**WHAT YOU WILL DO:**
Transcribe, word for word and without additions, each line below from the one containing "service provider itself." through the one containing "to user resources.", both ends included.

(DATA FOR THIS EXERCISE Opens)

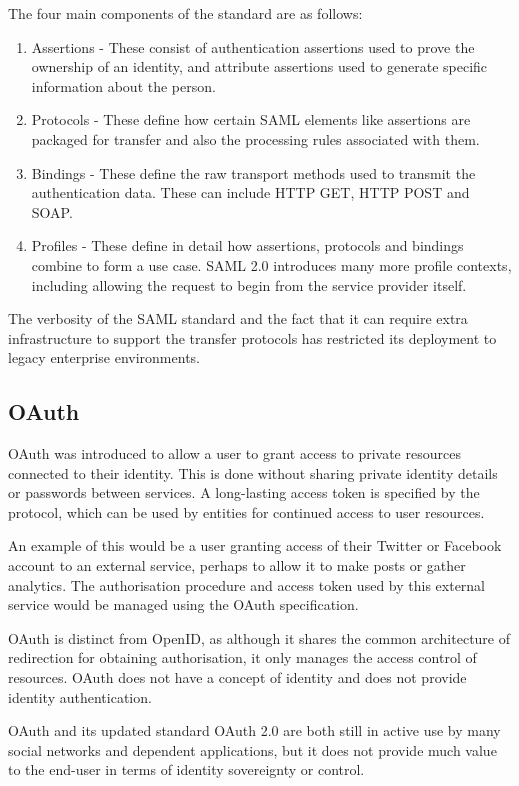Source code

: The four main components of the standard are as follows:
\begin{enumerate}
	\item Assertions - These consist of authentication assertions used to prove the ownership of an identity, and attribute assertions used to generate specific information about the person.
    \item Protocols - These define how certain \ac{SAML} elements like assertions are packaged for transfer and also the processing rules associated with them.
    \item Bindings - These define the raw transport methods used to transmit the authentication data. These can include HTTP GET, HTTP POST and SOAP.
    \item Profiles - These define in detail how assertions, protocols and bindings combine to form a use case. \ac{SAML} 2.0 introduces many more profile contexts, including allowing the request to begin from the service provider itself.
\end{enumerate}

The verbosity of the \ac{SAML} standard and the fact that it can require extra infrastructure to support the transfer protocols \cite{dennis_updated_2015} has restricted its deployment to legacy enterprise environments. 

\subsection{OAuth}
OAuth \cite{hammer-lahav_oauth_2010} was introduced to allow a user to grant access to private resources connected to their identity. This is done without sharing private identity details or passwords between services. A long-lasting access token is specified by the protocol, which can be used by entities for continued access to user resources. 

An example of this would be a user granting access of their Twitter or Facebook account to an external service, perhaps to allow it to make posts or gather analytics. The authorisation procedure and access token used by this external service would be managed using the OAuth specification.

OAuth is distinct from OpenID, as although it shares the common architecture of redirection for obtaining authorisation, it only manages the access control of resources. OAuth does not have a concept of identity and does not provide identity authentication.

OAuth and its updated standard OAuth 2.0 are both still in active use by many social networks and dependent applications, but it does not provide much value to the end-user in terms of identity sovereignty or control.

(DATA FOR THIS EXERCISE Closes)
(DATA FOR THIS EXERCISE Opens)

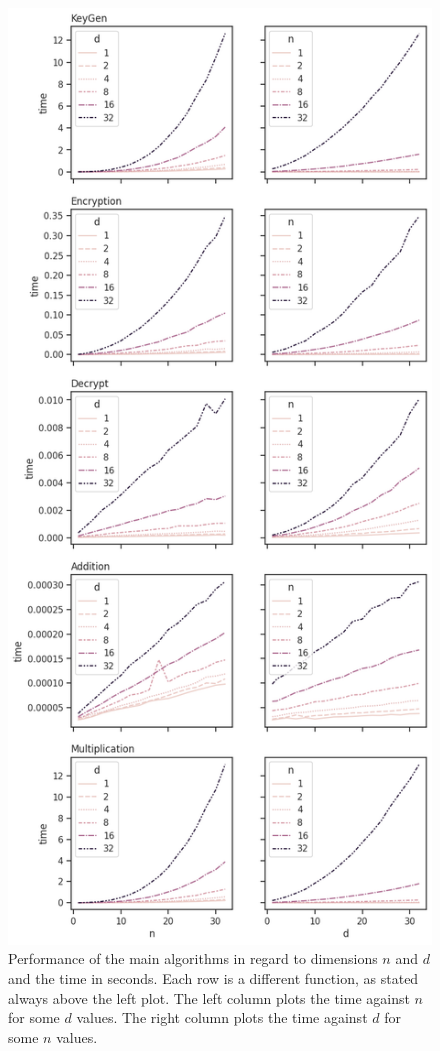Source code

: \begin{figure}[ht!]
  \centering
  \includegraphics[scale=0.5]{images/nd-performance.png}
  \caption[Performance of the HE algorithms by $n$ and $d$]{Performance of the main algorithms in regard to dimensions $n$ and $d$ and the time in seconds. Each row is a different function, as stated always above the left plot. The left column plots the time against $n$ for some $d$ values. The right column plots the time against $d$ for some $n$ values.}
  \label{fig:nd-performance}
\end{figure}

(DATA FOR THIS EXERCISE Closes)

**EXPECTED OUTPUT:**
    \item Profiles - These define in detail how assertions, protocols and bindings combine to form a use case. \ac{SAML} 2.0 introduces many more profile contexts, including allowing the request to begin from the service provider itself.
\end{enumerate}

The verbosity of the \ac{SAML} standard and the fact that it can require extra infrastructure to support the transfer protocols \cite{dennis_updated_2015} has restricted its deployment to legacy enterprise environments. 

\subsection{OAuth}
OAuth \cite{hammer-lahav_oauth_2010} was introduced to allow a user to grant access to private resources connected to their identity. This is done without sharing private identity details or passwords between services. A long-lasting access token is specified by the protocol, which can be used by entities for continued access to user resources. 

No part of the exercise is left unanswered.